Epic day, 10 hours, heavy rain, wind, glorious sun, stuck in a forest, hidden soviet town, a tank, 20 km off road lost, gravel, mud, water, sand, green lanes, Polish ghost town, mad 3 hour dash back for beer.
This is me taking to a forest track for a pee, before I went another couple of hundred yards and got stuck in the mud. Pictures are of the second world war graveyard, also containing graves of POW's, Soviet occupation soldiers, workers and families. There are group graves of unknown persons and a lot of people buried there have no official documentation. The others are a T34 tank and the repurposed old Soviet hospital that is now a modern health care facility.

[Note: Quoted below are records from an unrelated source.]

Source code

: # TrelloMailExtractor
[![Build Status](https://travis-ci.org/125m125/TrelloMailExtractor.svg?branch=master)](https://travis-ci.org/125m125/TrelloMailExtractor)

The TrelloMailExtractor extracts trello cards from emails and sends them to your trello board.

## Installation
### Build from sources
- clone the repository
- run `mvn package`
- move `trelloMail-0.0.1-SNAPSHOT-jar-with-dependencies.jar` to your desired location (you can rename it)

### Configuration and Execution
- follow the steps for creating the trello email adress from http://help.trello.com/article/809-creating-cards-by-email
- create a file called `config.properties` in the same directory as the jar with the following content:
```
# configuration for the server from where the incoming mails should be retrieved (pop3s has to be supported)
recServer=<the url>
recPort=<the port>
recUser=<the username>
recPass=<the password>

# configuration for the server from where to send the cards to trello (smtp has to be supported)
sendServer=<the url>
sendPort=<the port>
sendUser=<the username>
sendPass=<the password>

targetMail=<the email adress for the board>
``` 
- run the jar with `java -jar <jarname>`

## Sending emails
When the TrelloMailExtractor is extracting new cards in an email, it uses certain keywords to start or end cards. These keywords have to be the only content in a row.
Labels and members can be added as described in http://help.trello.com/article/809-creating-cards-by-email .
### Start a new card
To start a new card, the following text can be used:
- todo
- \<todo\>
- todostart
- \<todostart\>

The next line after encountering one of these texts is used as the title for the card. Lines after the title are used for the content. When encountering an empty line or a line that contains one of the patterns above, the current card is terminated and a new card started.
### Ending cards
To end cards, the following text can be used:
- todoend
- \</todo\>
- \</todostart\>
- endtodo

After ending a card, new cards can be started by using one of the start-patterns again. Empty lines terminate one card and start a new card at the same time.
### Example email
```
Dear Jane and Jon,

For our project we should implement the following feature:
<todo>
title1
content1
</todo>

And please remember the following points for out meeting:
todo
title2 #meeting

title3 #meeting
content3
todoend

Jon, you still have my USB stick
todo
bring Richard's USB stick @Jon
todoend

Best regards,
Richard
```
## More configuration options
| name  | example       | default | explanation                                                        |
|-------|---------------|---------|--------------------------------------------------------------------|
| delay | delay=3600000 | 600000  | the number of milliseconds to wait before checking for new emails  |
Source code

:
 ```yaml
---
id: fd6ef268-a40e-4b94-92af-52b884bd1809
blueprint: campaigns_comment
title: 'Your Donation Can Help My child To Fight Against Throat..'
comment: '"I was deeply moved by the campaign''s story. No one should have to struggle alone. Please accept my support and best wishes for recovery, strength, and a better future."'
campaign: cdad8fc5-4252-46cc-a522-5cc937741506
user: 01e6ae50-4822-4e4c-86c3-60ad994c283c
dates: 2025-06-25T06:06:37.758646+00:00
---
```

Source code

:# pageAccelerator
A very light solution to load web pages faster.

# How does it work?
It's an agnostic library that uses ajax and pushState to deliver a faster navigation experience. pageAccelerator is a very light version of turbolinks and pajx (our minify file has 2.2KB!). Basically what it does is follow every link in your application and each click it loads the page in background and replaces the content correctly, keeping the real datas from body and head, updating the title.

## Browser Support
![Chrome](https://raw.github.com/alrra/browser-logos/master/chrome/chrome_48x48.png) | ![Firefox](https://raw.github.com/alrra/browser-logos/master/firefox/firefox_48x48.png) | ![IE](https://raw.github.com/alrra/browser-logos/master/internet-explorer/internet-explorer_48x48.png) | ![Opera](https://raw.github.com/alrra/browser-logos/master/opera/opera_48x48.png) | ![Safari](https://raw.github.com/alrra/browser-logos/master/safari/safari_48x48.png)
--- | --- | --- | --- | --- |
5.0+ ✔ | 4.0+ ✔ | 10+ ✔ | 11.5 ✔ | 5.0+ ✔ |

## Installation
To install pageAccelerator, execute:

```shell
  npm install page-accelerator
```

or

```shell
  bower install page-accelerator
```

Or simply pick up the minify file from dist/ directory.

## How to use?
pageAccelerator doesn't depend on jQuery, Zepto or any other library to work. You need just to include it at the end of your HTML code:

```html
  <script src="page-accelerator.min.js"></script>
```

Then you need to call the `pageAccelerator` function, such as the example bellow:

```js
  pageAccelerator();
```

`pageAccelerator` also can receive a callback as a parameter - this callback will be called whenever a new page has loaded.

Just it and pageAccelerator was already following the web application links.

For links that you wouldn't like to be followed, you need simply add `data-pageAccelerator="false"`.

BORNE SULINOWO – THE BIGGEST FORMER SOVIET MILITARY BASE IN POLAND
Borne Sulinowo garrison housed the biggest group of Soviet land forces in Poland. About 25,000 soldiers stationed here in two military towns (Borne Sulinowo and the nearby Klomino) and exercised on the surrounding training ground of about 18,000 hectares. Borne Sulinowo garrison was a closed military base officially excluded from the territory of Poland.
It was built between 1933-1938 by Germans as a military base with testing and training grounds, soldier barracks and The Artillery School of the Wehrmacht. It was officially opened on August 18, 1938 by Adolf Hitler. Named Gross Born at that time, it had strategic importance for the Third Reich.
Borne Sulinowo was not destroyed during World War II. In 1945 it was taken over by the Soviet Army which stayed here for 50 years. Borne Sulinowo garrison became a strategic part of the Northern Group of Forces. The exact number of Soviet soldiers and military equipment of that time is not known. The spy report to CIA revealed that in July 1981 (5 months before the martial law implementation in Poland) the number of T-55, T-64 and T-72 tanks in Borne Sulinowo increased to 1,000.
In 1968 a Missile Brigade with missile launchers R-300 (the equivalent of the American SCUD) was placed near Borne Sulinowo, in Brzeznica colony. In the mid-80ties this unit had 60 atomic bombs.
The last transport of Russian soldiers left Borne Sulinowo railway station on October 21, 1992. Today about 5,000 inhabitants live in Borne Sulinowo and tourism is the key to its development.
The monument is in the graveyard containing the graves of Soviet soldiers, workers, families and children. There are also a number of graves of POW's and a large number of graves of people with no identification or records.
The tank is a T34 and the nice building is the former military hospital now repurposed as a medical facility. The apartment locks are known as Lenningrads as it was there that they were prefabricated in a factory and shipped out for accommodation, still in use today.
Next stop was the only Polish ghost town, Klomino. It was part of the German garrison before being taken over by the Soviets.